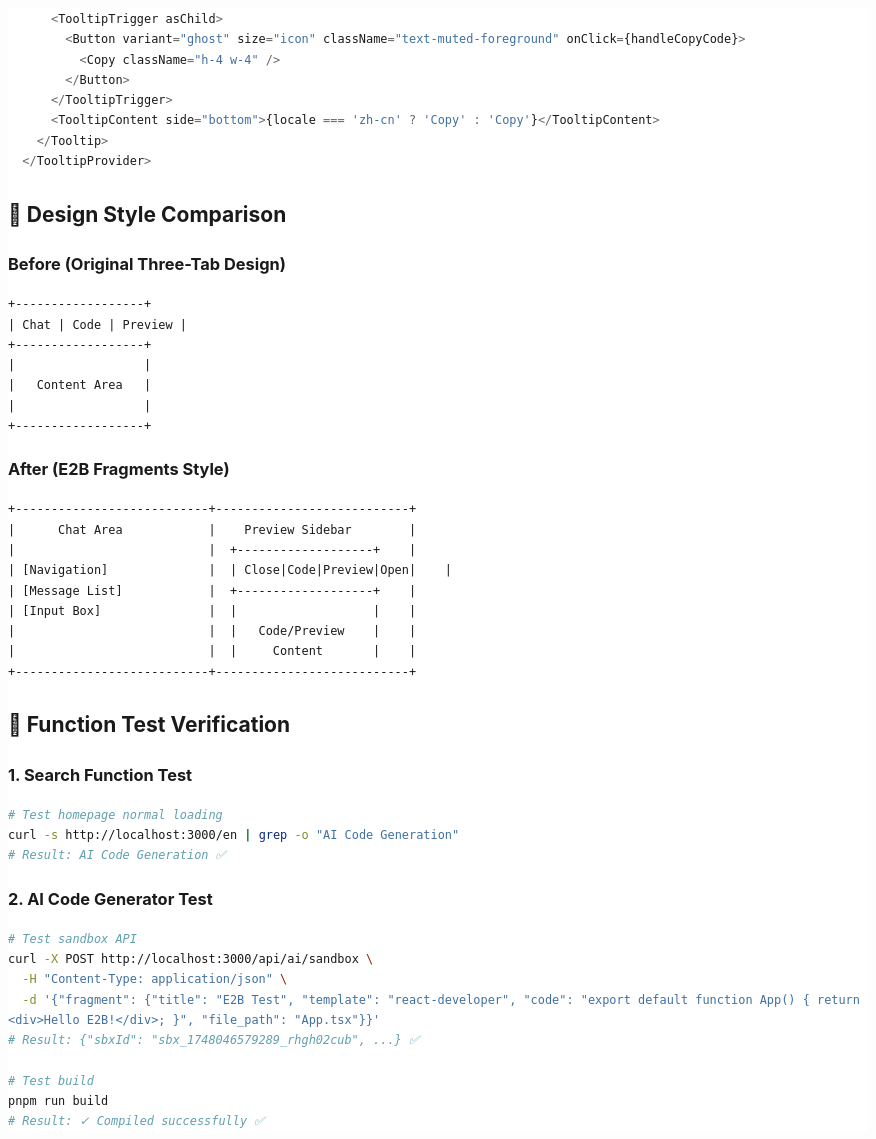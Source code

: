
```typescript
      <TooltipTrigger asChild>
        <Button variant="ghost" size="icon" className="text-muted-foreground" onClick={handleCopyCode}>
          <Copy className="h-4 w-4" />
        </Button>
      </TooltipTrigger>
      <TooltipContent side="bottom">{locale === 'zh-cn' ? 'Copy' : 'Copy'}</TooltipContent>
    </Tooltip>
  </TooltipProvider>
```

## 🎨 Design Style Comparison

### Before (Original Three-Tab Design)
```
+------------------+
| Chat | Code | Preview |
+------------------+
|                  |
|   Content Area   |
|                  |
+------------------+
```

### After (E2B Fragments Style)
```
+---------------------------+---------------------------+
|      Chat Area            |    Preview Sidebar        |
|                           |  +-------------------+    |
| [Navigation]              |  | Close|Code|Preview|Open|    |
| [Message List]            |  +-------------------+    |
| [Input Box]               |  |                   |    |
|                           |  |   Code/Preview    |    |
|                           |  |     Content       |    |
+---------------------------+---------------------------+
```

## 🧪 Function Test Verification

### 1. Search Function Test
```bash
# Test homepage normal loading
curl -s http://localhost:3000/en | grep -o "AI Code Generation"
# Result: AI Code Generation ✅
```

### 2. AI Code Generator Test
```bash
# Test sandbox API
curl -X POST http://localhost:3000/api/ai/sandbox \
  -H "Content-Type: application/json" \
  -d '{"fragment": {"title": "E2B Test", "template": "react-developer", "code": "export default function App() { return <div>Hello E2B!</div>; }", "file_path": "App.tsx"}}'
# Result: {"sbxId": "sbx_1748046579289_rhgh02cub", ...} ✅

# Test build
pnpm run build
# Result: ✓ Compiled successfully ✅
```
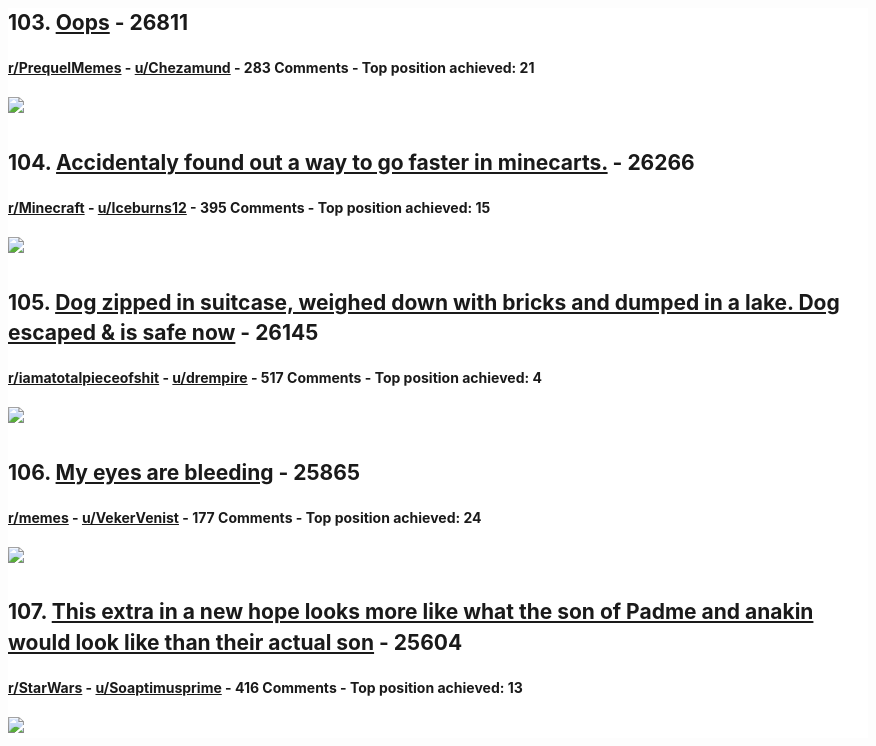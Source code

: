 ## 103. [Oops](http://reddit.com/r/PrequelMemes/comments/fegqfy/oops/) - 26811
#### [r/PrequelMemes](http://reddit.com/r/PrequelMemes) - [u/Chezamund](http://reddit.com/u/Chezamund) - 283 Comments - Top position achieved: 21

<a href="https://i.redd.it/zow4sr4e63l41.jpg"><img src="https://b.thumbs.redditmedia.com/VHA_cOJ9v1FB0MhhT3G3sCaom9Y8eKGXYcvAFM5vvQk.jpg"></img></a>

## 104. [Accidentaly found out a way to go faster in minecarts.](http://reddit.com/r/Minecraft/comments/feaek3/accidentaly_found_out_a_way_to_go_faster_in/) - 26266
#### [r/Minecraft](http://reddit.com/r/Minecraft) - [u/Iceburns12](http://reddit.com/u/Iceburns12) - 395 Comments - Top position achieved: 15

<a href="https://v.redd.it/6de1wf6if0l41"><img src="https://b.thumbs.redditmedia.com/AUSdu5MiiB_Y16GBRdpaKtdErNPLCknbeTOlvpFNTfI.jpg"></img></a>

## 105. [Dog zipped in suitcase, weighed down with bricks and dumped in a lake. Dog escaped &amp; is safe now](http://reddit.com/r/iamatotalpieceofshit/comments/fe9z6v/dog_zipped_in_suitcase_weighed_down_with_bricks/) - 26145
#### [r/iamatotalpieceofshit](http://reddit.com/r/iamatotalpieceofshit) - [u/drempire](http://reddit.com/u/drempire) - 517 Comments - Top position achieved: 4

<a href="https://i.redd.it/wvmlzmp470l41.jpg"><img src="https://b.thumbs.redditmedia.com/zDFBzYD8dWtRyXWWIsdP9l8NyAgAdrjCeX6ZfLqoPPo.jpg"></img></a>

## 106. [My eyes are bleeding](http://reddit.com/r/memes/comments/febdfd/my_eyes_are_bleeding/) - 25865
#### [r/memes](http://reddit.com/r/memes) - [u/VekerVenist](http://reddit.com/u/VekerVenist) - 177 Comments - Top position achieved: 24

<a href="https://i.redd.it/uko2ja1vz0l41.jpg"><img src="https://b.thumbs.redditmedia.com/ab0W25u5zlBmr6ywJaQ2yUmApXHUK7q1ufx89lK0nSU.jpg"></img></a>

## 107. [This extra in a new hope looks more like what the son of Padme and anakin would look like than their actual son](http://reddit.com/r/StarWars/comments/febjyc/this_extra_in_a_new_hope_looks_more_like_what_the/) - 25604
#### [r/StarWars](http://reddit.com/r/StarWars) - [u/Soaptimusprime](http://reddit.com/u/Soaptimusprime) - 416 Comments - Top position achieved: 13

<a href="https://i.redd.it/p4sdc8zi31l41.jpg"><img src="https://b.thumbs.redditmedia.com/9DZ6WAtdhLXn7i00IBliCw3TY8vZClA-JAJL9JgxBOU.jpg"></img></a>

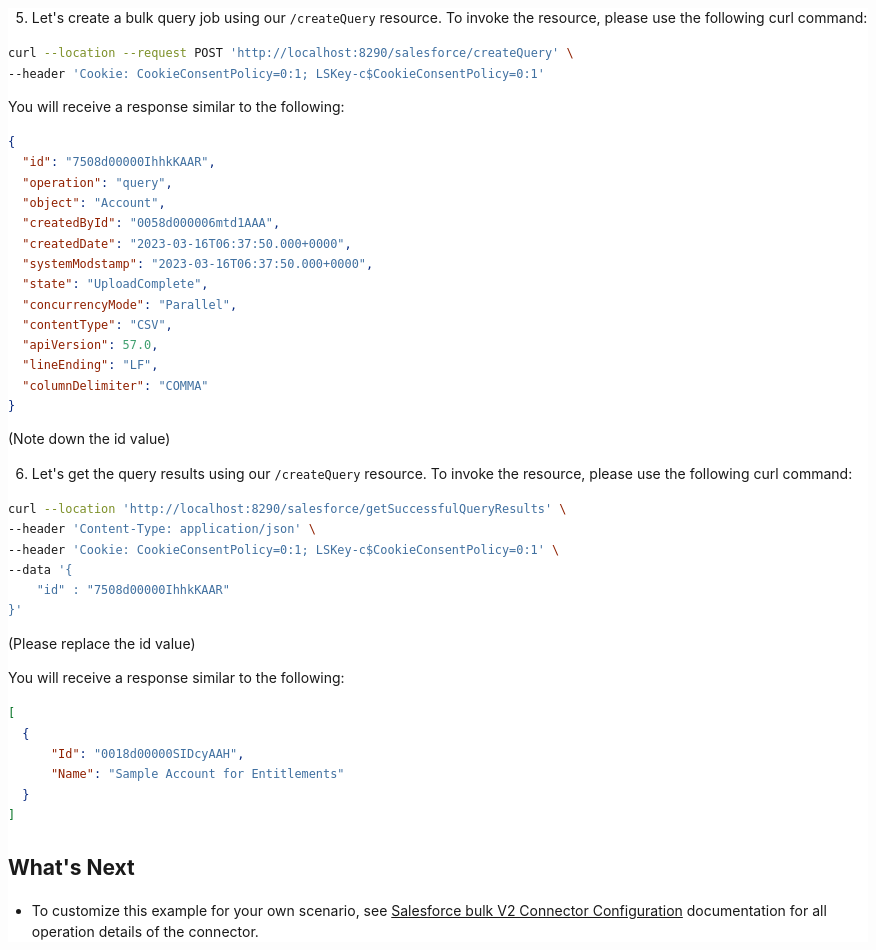 5. Let's create a bulk query job using our `/createQuery` resource. To invoke the resource, please use the following curl command:

  ```bash
  curl --location --request POST 'http://localhost:8290/salesforce/createQuery' \
  --header 'Cookie: CookieConsentPolicy=0:1; LSKey-c$CookieConsentPolicy=0:1'
  ```

  You will receive a response similar to the following:

  ```json
  {
    "id": "7508d00000IhhkKAAR",
    "operation": "query",
    "object": "Account",
    "createdById": "0058d000006mtd1AAA",
    "createdDate": "2023-03-16T06:37:50.000+0000",
    "systemModstamp": "2023-03-16T06:37:50.000+0000",
    "state": "UploadComplete",
    "concurrencyMode": "Parallel",
    "contentType": "CSV",
    "apiVersion": 57.0,
    "lineEnding": "LF",
    "columnDelimiter": "COMMA"
  }
  ```
  (Note down the id value)

6. Let's get the query results using our `/createQuery` resource. To invoke the resource, please use the following curl command:

  ```bash
  curl --location 'http://localhost:8290/salesforce/getSuccessfulQueryResults' \
  --header 'Content-Type: application/json' \
  --header 'Cookie: CookieConsentPolicy=0:1; LSKey-c$CookieConsentPolicy=0:1' \
  --data '{
      "id" : "7508d00000IhhkKAAR"
  }'
  ```
  (Please replace the id value)


  You will receive a response similar to the following:

  ```json
  [
    {
        "Id": "0018d00000SIDcyAAH",
        "Name": "Sample Account for Entitlements"
    }
  ]
  ```



## What's Next

- To customize this example for your own scenario, see [Salesforce bulk V2 Connector Configuration]({{base_path}}/reference/connectors/salesforce-connectors/salesforcebulk-v2-reference/) documentation for all operation details of the connector.
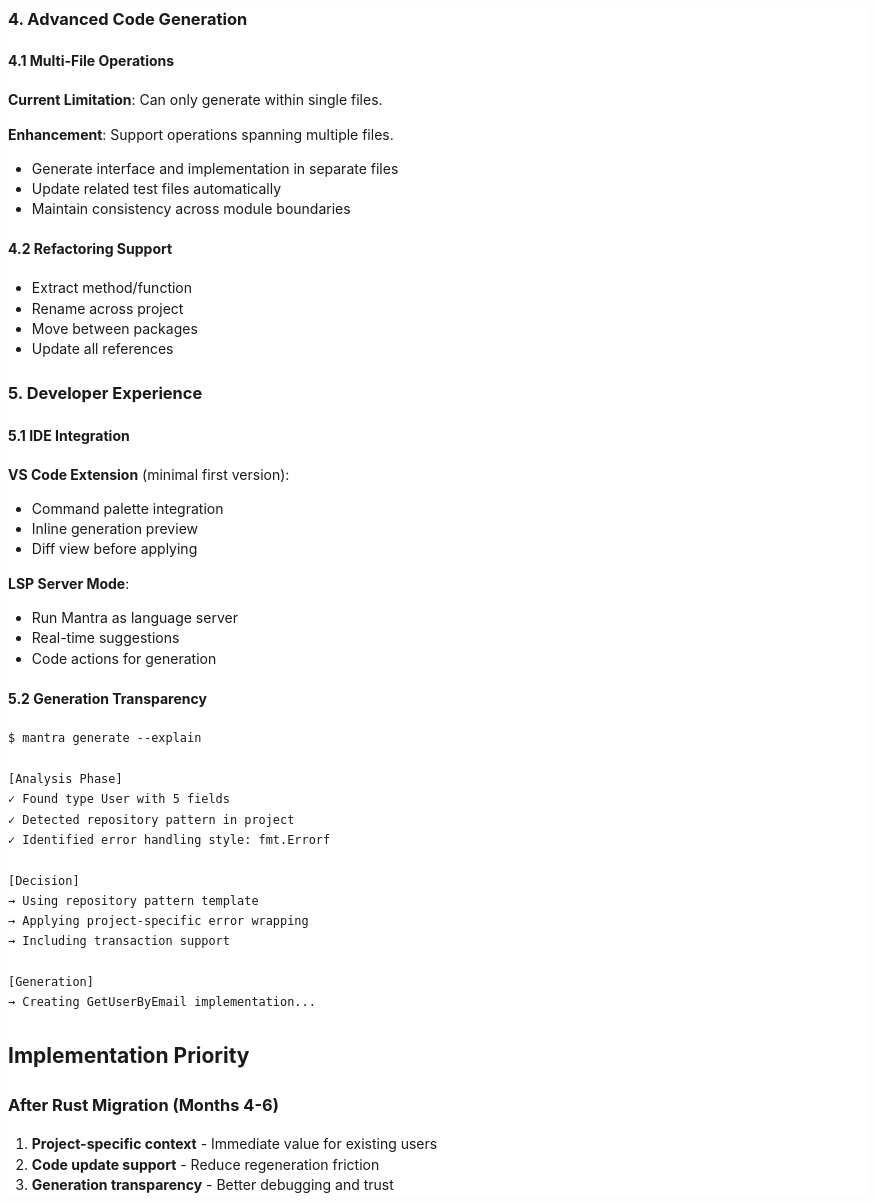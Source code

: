 ### 4. Advanced Code Generation

#### 4.1 Multi-File Operations
**Current Limitation**: Can only generate within single files.

**Enhancement**: Support operations spanning multiple files.
- Generate interface and implementation in separate files
- Update related test files automatically
- Maintain consistency across module boundaries

#### 4.2 Refactoring Support
- Extract method/function
- Rename across project
- Move between packages
- Update all references

### 5. Developer Experience

#### 5.1 IDE Integration
**VS Code Extension** (minimal first version):
- Command palette integration
- Inline generation preview
- Diff view before applying

**LSP Server Mode**:
- Run Mantra as language server
- Real-time suggestions
- Code actions for generation

#### 5.2 Generation Transparency
```
$ mantra generate --explain

[Analysis Phase]
✓ Found type User with 5 fields
✓ Detected repository pattern in project
✓ Identified error handling style: fmt.Errorf

[Decision]
→ Using repository pattern template
→ Applying project-specific error wrapping
→ Including transaction support

[Generation]
→ Creating GetUserByEmail implementation...
```

## Implementation Priority

### After Rust Migration (Months 4-6)
1. **Project-specific context** - Immediate value for existing users
2. **Code update support** - Reduce regeneration friction
3. **Generation transparency** - Better debugging and trust
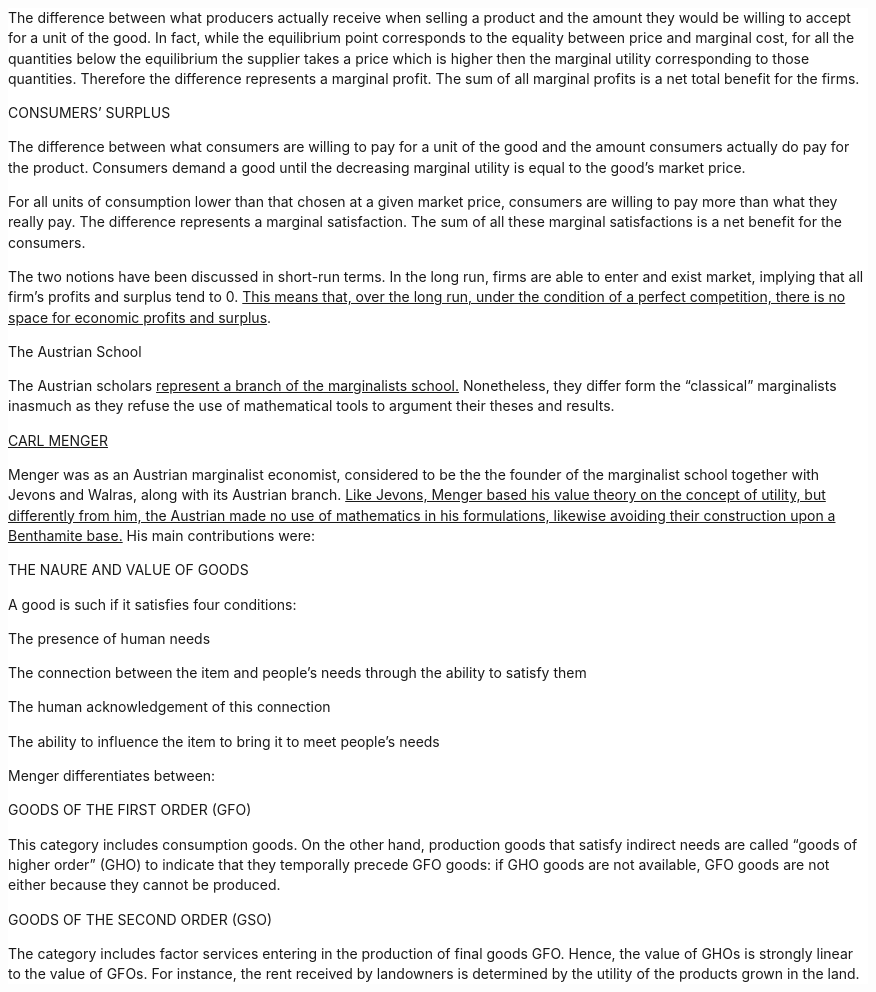 The difference between what producers actually receive when selling a product and the amount they would be willing to accept for a unit of the good. In fact, while the equilibrium point corresponds to the equality between price and marginal cost, for all the quantities below the equilibrium the supplier takes a price which is higher then the marginal utility corresponding to those quantities. Therefore the difference represents a marginal profit. The sum of all marginal profits is a net total benefit for the firms.

CONSUMERS’ SURPLUS

The difference between what consumers are willing to pay for a unit of the good and the amount consumers actually do pay for the product. Consumers demand a good until the decreasing marginal utility is equal to the good’s market price.

For all units of consumption lower than that chosen at a given market price, consumers are willing to pay more than what they really pay. The difference represents a marginal satisfaction. The sum of all these marginal satisfactions is a net benefit for the consumers.

The two notions have been discussed in short-run terms. In the long run, firms are able to enter and exist market, implying that all firm’s profits and surplus tend to 0. <u>This means that, over the long run, under the condition of a perfect competition, there is no space for economic profits and surplus</u>.

The Austrian School

The Austrian scholars <u>represent a branch of the marginalists school.</u> Nonetheless, they differ form the “classical” marginalists inasmuch as they refuse the use of mathematical tools to argument their theses and results.

<u>CARL MENGER</u>

Menger was as an Austrian marginalist economist, considered to be the the founder of the marginalist school together with Jevons and Walras, along with its Austrian branch. <u>Like Jevons, Menger based his value theory on the concept of utility, but differently from him, the Austrian made no use of mathematics in his formulations, likewise avoiding their construction upon a Benthamite base.</u> His main contributions were:

THE NAURE AND VALUE OF GOODS

A good is such if it satisfies four conditions:

The presence of human needs

The connection between the item and people’s needs through the ability to satisfy them

The human acknowledgement of this connection

The ability to influence the item to bring it to meet people’s needs

Menger differentiates between:

GOODS OF THE FIRST ORDER (GFO)

This category includes consumption goods. On the other hand, production goods that satisfy indirect needs are called “goods of higher order” (GHO) to indicate that they temporally precede GFO goods: if GHO goods are not available, GFO goods are not either because they cannot be produced.

GOODS OF THE SECOND ORDER (GSO)

The category includes factor services entering in the production of final goods GFO. Hence, the value of GHOs is strongly linear to the value of GFOs. For instance, the rent received by landowners is determined by the utility of the products grown in the land.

== == ==

→ **Problem requirements**:
Looking at the data above, write out exactly the lines that start at the one containing "GOODS OF THE FIRST ORDER (GFO)" and end at the one containing "GOODS OF THE SECOND ORDER (GSO)"; include both and nothing beyond.

→ **Response area**:
GOODS OF THE FIRST ORDER (GFO)

This category includes consumption goods. On the other hand, production goods that satisfy indirect needs are called “goods of higher order” (GHO) to indicate that they temporally precede GFO goods: if GHO goods are not available, GFO goods are not either because they cannot be produced.

GOODS OF THE SECOND ORDER (GSO)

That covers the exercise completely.